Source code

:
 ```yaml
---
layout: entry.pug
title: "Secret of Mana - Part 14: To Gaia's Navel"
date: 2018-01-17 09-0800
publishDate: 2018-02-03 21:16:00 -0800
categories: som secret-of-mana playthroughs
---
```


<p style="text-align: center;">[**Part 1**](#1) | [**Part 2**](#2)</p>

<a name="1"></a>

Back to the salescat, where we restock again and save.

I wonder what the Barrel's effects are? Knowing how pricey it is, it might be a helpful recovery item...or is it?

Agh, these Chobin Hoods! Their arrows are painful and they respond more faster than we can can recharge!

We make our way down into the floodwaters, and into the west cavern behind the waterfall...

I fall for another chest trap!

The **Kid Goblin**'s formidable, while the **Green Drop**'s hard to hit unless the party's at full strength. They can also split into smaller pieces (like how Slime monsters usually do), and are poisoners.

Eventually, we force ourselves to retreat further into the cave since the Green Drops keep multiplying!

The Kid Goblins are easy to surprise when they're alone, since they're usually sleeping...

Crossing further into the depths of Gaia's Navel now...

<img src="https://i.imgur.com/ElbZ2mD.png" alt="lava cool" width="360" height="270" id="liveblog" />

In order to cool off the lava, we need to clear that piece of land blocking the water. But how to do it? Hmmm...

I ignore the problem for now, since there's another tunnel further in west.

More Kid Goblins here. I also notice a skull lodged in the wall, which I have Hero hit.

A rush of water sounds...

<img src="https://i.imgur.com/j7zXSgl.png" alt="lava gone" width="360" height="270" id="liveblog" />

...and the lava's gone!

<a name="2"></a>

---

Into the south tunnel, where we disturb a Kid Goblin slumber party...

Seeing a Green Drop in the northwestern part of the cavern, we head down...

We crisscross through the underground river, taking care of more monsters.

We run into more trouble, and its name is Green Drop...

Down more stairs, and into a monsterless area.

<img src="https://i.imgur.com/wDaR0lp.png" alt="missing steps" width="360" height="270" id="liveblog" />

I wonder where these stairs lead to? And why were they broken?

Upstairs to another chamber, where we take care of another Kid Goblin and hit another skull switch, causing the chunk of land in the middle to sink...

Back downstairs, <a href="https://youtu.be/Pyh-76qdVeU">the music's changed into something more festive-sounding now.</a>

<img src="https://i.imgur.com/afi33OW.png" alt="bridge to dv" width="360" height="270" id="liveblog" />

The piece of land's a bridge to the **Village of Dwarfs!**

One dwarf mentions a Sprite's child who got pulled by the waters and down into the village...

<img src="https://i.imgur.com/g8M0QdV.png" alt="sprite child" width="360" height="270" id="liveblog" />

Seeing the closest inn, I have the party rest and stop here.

About this exercise:
Each line of the records that contains the string "Back" must be copied.

Output of the task:
Back to the salescat, where we restock again and save.
Back downstairs, <a href="https://youtu.be/Pyh-76qdVeU">the music's changed into something more festive-sounding now.</a>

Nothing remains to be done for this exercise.